Dataset entries
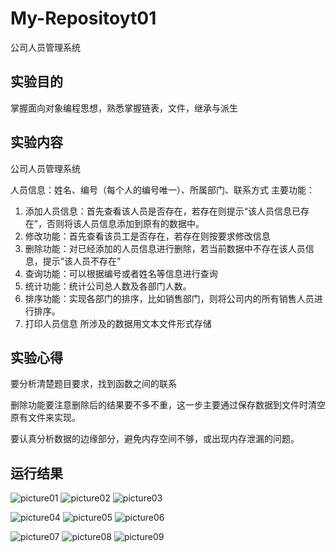 # My-Repositoyt01
公司人员管理系统
## 实验目的
掌握面向对象编程思想，熟悉掌握链表，文件，继承与派生
## 实验内容
公司人员管理系统

人员信息：姓名、编号（每个人的编号唯一）、所属部门、联系方式
主要功能：
1.	添加人员信息：首先查看该人员是否存在，若存在则提示“该人员信息已存在”，否则将该人员信息添加到原有的数据中。
2.	修改功能：首先查看该员工是否存在，若存在则按要求修改信息
3.	删除功能：对已经添加的人员信息进行删除，若当前数据中不存在该人员信息，提示“该人员不存在”
4.	查询功能：可以根据编号或者姓名等信息进行查询
5.	统计功能：统计公司总人数及各部门人数。
6.	排序功能：实现各部门的排序，比如销售部门，则将公司内的所有销售人员进行排序。
7.	打印人员信息
所涉及的数据用文本文件形式存储
## 实验心得
要分析清楚题目要求，找到函数之间的联系

删除功能要注意删除后的结果要不多不重，这一步主要通过保存数据到文件时清空原有文件来实现。

要认真分析数据的边缘部分，避免内存空间不够，或出现内存泄漏的问题。


## 运行结果
![picture01](http://m.qpic.cn/psb?/V12QCoa61hjpQW/bdIy1HA.ov*mQiXw.7OrOLSgPW9J53wkZnLsORN1mp0!/b/dFQBAAAAAAAA&bo=RAJiAkQCYgIDByI!&rf=viewer_4)
![picture02](http://m.qpic.cn/psb?/V12QCoa61hjpQW/6eNv4kLQfFIHVlYMGsKH9G.VqbIV7CXADrBlDBLl0xc!/b/dFQBAAAAAAAA&bo=SAJfAkgCXwIDFzI!&rf=viewer_4)
![picture03](http://m.qpic.cn/psb?/V12QCoa61hjpQW/Sty*7qOCrHGSKrTXY*vGsX6Cq8rCgjjLI1XpcsqKq1A!/b/dMEAAAAAAAAA&bo=PwJjAj8CYwIDFzI!&rf=viewer_4)

![picture04](http://m.qpic.cn/psb?/V12QCoa61hjpQW/MgPlMUShVVoWeP9fqbnEDfFUcrjBMbdrTcV*kGrr8k0!/b/dL8AAAAAAAAA&bo=RwJiAkcCYgIDFzI!&rf=viewer_4)
![picture05](http://m.qpic.cn/psb?/V12QCoa61hjpQW/Fu9SPBPRLCJnAjOesL4KTSk4SHBJy8m6.jSRCVLbN.g!/b/dFIBAAAAAAAA&bo=SQJgAkkCYAIDFzI!&rf=viewer_4)
![picture06](http://m.qpic.cn/psb?/V12QCoa61hjpQW/fc4bBh3VtsjNXvhTS1qvDJE3ABgrCGjZ27C*hZy1aik!/b/dLYAAAAAAAAA&bo=SAJfAkgCXwIDFzI!&rf=viewer_4)

![picture07](http://m.qpic.cn/psb?/V12QCoa61hjpQW/hNLhRybRt.Q0JguKXjdsCn6IuTldA*DoI*a6bx96*Mg!/b/dL4AAAAAAAAA&bo=SAJhAkgCYQIDFzI!&rf=viewer_4)
![picture08](http://m.qpic.cn/psb?/V12QCoa61hjpQW/WQBqvW8W5XLyeiy7GtVFw05IG*gidpjFjTHQqHcTUaI!/b/dL8AAAAAAAAA&bo=SQJgAkkCYAIDFzI!&rf=viewer_4)
![picture09](http://m.qpic.cn/psb?/V12QCoa61hjpQW/XjYaUfZsfJSzTQaGT1D0wHqlyiUz4lgYs4X5YzN4RSw!/b/dD4BAAAAAAAA&bo=RgJiAkYCYgIDFzI!&rf=viewer_4)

What the task asks
The records above are to be restated exactly, without their pictures.

Response box
 # My-Repositoyt01
公司人员管理系统
## 实验目的
掌握面向对象编程思想，熟悉掌握链表，文件，继承与派生
## 实验内容
公司人员管理系统

人员信息：姓名、编号（每个人的编号唯一）、所属部门、联系方式
主要功能：
1.	添加人员信息：首先查看该人员是否存在，若存在则提示“该人员信息已存在”，否则将该人员信息添加到原有的数据中。
2.	修改功能：首先查看该员工是否存在，若存在则按要求修改信息
3.	删除功能：对已经添加的人员信息进行删除，若当前数据中不存在该人员信息，提示“该人员不存在”
4.	查询功能：可以根据编号或者姓名等信息进行查询
5.	统计功能：统计公司总人数及各部门人数。
6.	排序功能：实现各部门的排序，比如销售部门，则将公司内的所有销售人员进行排序。
7.	打印人员信息
所涉及的数据用文本文件形式存储
## 实验心得
要分析清楚题目要求，找到函数之间的联系

删除功能要注意删除后的结果要不多不重，这一步主要通过保存数据到文件时清空原有文件来实现。

要认真分析数据的边缘部分，避免内存空间不够，或出现内存泄漏的问题。


## 运行结果
![picture01](http://m.qpic.cn/psb?/V12QCoa61hjpQW/bdIy1HA.ov*mQiXw.7OrOLSgPW9J53wkZnLsORN1mp0!/b/dFQBAAAAAAAA&bo=RAJiAkQCYgIDByI!&rf=viewer_4)
![picture02](http://m.qpic.cn/psb?/V12QCoa61hjpQW/6eNv4kLQfFIHVlYMGsKH9G.VqbIV7CXADrBlDBLl0xc!/b/dFQBAAAAAAAA&bo=SAJfAkgCXwIDFzI!&rf=viewer_4)
![picture03](http://m.qpic.cn/psb?/V12QCoa61hjpQW/Sty*7qOCrHGSKrTXY*vGsX6Cq8rCgjjLI1XpcsqKq1A!/b/dMEAAAAAAAAA&bo=PwJjAj8CYwIDFzI!&rf=viewer_4)

![picture04](http://m.qpic.cn/psb?/V12QCoa61hjpQW/MgPlMUShVVoWeP9fqbnEDfFUcrjBMbdrTcV*kGrr8k0!/b/dL8AAAAAAAAA&bo=RwJiAkcCYgIDFzI!&rf=viewer_4)
![picture05](http://m.qpic.cn/psb?/V12QCoa61hjpQW/Fu9SPBPRLCJnAjOesL4KTSk4SHBJy8m6.jSRCVLbN.g!/b/dFIBAAAAAAAA&bo=SQJgAkkCYAIDFzI!&rf=viewer_4)
![picture06](http://m.qpic.cn/psb?/V12QCoa61hjpQW/fc4bBh3VtsjNXvhTS1qvDJE3ABgrCGjZ27C*hZy1aik!/b/dLYAAAAAAAAA&bo=SAJfAkgCXwIDFzI!&rf=viewer_4)

![picture07](http://m.qpic.cn/psb?/V12QCoa61hjpQW/hNLhRybRt.Q0JguKXjdsCn6IuTldA*DoI*a6bx96*Mg!/b/dL4AAAAAAAAA&bo=SAJhAkgCYQIDFzI!&rf=viewer_4)
![picture08](http://m.qpic.cn/psb?/V12QCoa61hjpQW/WQBqvW8W5XLyeiy7GtVFw05IG*gidpjFjTHQqHcTUaI!/b/dL8AAAAAAAAA&bo=SQJgAkkCYAIDFzI!&rf=viewer_4)
![picture09](http://m.qpic.cn/psb?/V12QCoa61hjpQW/XjYaUfZsfJSzTQaGT1D0wHqlyiUz4lgYs4X5YzN4RSw!/b/dD4BAAAAAAAA&bo=RgJiAkYCYgIDFzI!&rf=viewer_4)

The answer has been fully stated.